Провинциал являлся за полчаса, а порой и за час до начала семинаров и вставал на свой пост молчаливый, серьезный и отстраненный, вглядываясь в лица, – он ждал Риту Губину. И Риты Губиной не было обнаружено в семь понедельников!

«А может быть, я не помню, как она выглядит?» – засомневался после седьмого понедельника упрямец. Однако, закрыв глаза, без особого труда вспомнил остроносую девочку с русыми, остриженными под Надежду Константиновну Крупскую, волосами.

А к подъезду все время подъезжали частные автомобили и такси. Хорошо одетые таинственные столичные литераторы входили, встряхивая шубами и дубленками, в вестибюль дома-дворца. Седовласые, большелицые, сопровождаемые красавицами, они пахли духами и одеколонами несоветского производства и, освобождаясь от шуб и дубленок, оказывались или в крупной вязки заграничных свитерах, модных в те годы, или в столь же модных замшевых куртках. В руках их тотчас же появлялись модные трубки с ароматным табаком, и Цербер, грозный и злой для мальчишек, не включенных в списки, ласково ворковал им что-то на ухо. Наш герой видел эти сценки сквозь замороженные стекла огромных, о двух половинах, дверей… Или (о, удача!) если ему удавалось проникнуть в теплый предбанник, в небольшое помещение между первыми дверьми и следующими, еще более великолепными, оправленными обильно в бронзу, ведущими, собственно, в вестибюль. У них-то и стоял главный Церберман и младшие церберы.

Смиряя свою гордость, он несколько раз просился внутрь. Над ним смеялись. Однажды он сказал, что приехал из провинции на несколько дней, но Церберман резонно заметил, что видит его замерзшую физиономию уже месяц, и наш герой с позором был изгнан из предбанника. Заметаемый снегом, он грустно ушел по улице Герцена, вышел на Садовое кольцо и сел в троллейбус. Решив больше не возвращаться на улицу Герцена. Но в следующий понедельник не усидел дома, опять загрузил карманы синими тетрадями и, приехав к Дому литераторов, стал на свой пост.

К чести удивительного упрямца, он все же добился своего. Однажды, когда он устало вглядывался в лица ввалившейся в роскошные двери юной компании, он услышал, как лохматый толстенький типчик обратился к девушке в ушанке. Она стояла спиной к нашему герою и, смеясь, согнувшись, стащив варежку с руки, искала что-то в разбухшей папке.

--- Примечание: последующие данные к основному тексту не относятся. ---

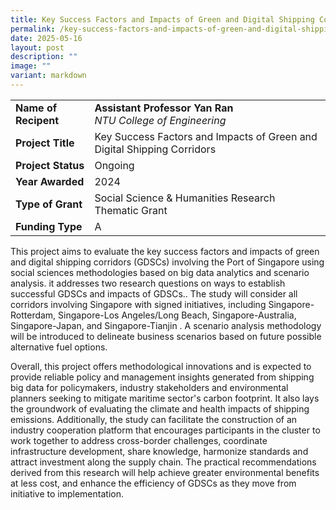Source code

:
 ```yaml
---
title: Key Success Factors and Impacts of Green and Digital Shipping Corridors
permalink: /key-success-factors-and-impacts-of-green-and-digital-shipping-corridor/
date: 2025-05-16
layout: post
description: ""
image: ""
variant: markdown
---
```

|  |  |
|---|---|
| **Name of Recipent** | **Assistant Professor Yan Ran**<br>_NTU College of Engineering_ |
| **Project Title** | Key Success Factors and Impacts of Green and Digital Shipping Corridors |
| **Project Status** | Ongoing |
| **Year Awarded** | 2024 |
| **Type of Grant** | Social Science &amp; Humanities Research Thematic Grant |
|**Funding Type** | A |

This project aims to evaluate the key success factors and impacts of green and digital shipping corridors (GDSCs) involving the Port of Singapore using social sciences methodologies based on big data analytics and scenario analysis. it addresses two research questions on ways to establish successful GDSCs and impacts of GDSCs.. The study will consider all corridors involving Singapore with signed initiatives, including Singapore-Rotterdam, Singapore-Los Angeles/Long Beach, Singapore-Australia, Singapore-Japan, and Singapore-Tianjin . A scenario analysis methodology will be introduced to delineate business scenarios based on future possible alternative fuel options.  
  
Overall, this project offers methodological innovations and is expected to provide reliable policy and management insights generated from shipping big data for policymakers, industry stakeholders and environmental planners seeking to mitigate maritime sector's carbon footprint. It also lays the groundwork of evaluating the climate and health impacts of shipping emissions. Additionally, the study can facilitate the construction of an industry cooperation platform that encourages participants in the cluster to work together to address cross-border challenges, coordinate infrastructure development, share knowledge, harmonize standards and attract investment along the supply chain. The practical recommendations derived from this research will help achieve greater environmental benefits at less cost, and enhance the efficiency of GDSCs as they move from initiative to implementation.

– Ритка! – сказал парень. – Шевелись, опаздываем!

– Извините, – решился коснуться плеча девушки в ушанке остолбеневший упрямец. – Вы не Рита Губина будете?

– Да, Рита. И Губина. – Смеющаяся девушка обернулась. – А вы – Дед Мороз?

– Я из Харькова, – сказал поэт. – Мы с вами знакомы. Нас Алик Спинер в Харькове познакомил…

– Я помню вас, – сказала девушка, вглядевшись в него. – Вы пишете очень смешные стихи, да? А что вы здесь делаете?

– Ритка! Пошли! – выкрикнул из предбанника торопливый лохматый молодой человек.

– Я вас жду, – поспешил объяснить провинциал. – Я вас уже давно жду. Семь недель. Я вам звонил все время, но вас никогда нет дома… Я на семинар хочу.

Поэт снял кепку и ударил кепкой о колено, чтобы стряхнуть снег.

– Ой, бедненький! – воскликнула Рита. – А я дома не жила все это время. Я у своего парня жила, у него большая квартира. Я мальчика родила!

– Ой! – счел нужным воскликнуть провинциал. – Поздравляю! Теперь понятно, почему вас не было. Вы можете меня провести на семинар, Рита? Мне очень нужно. Очень.

– Конечно, – сказала девушка, молодая мать. – Сейчас я вам пришлю кого-нибудь, кто вас проведет под свою ответственность, члена Союза, а в следующий раз Арсений Александрович включит вас в списки.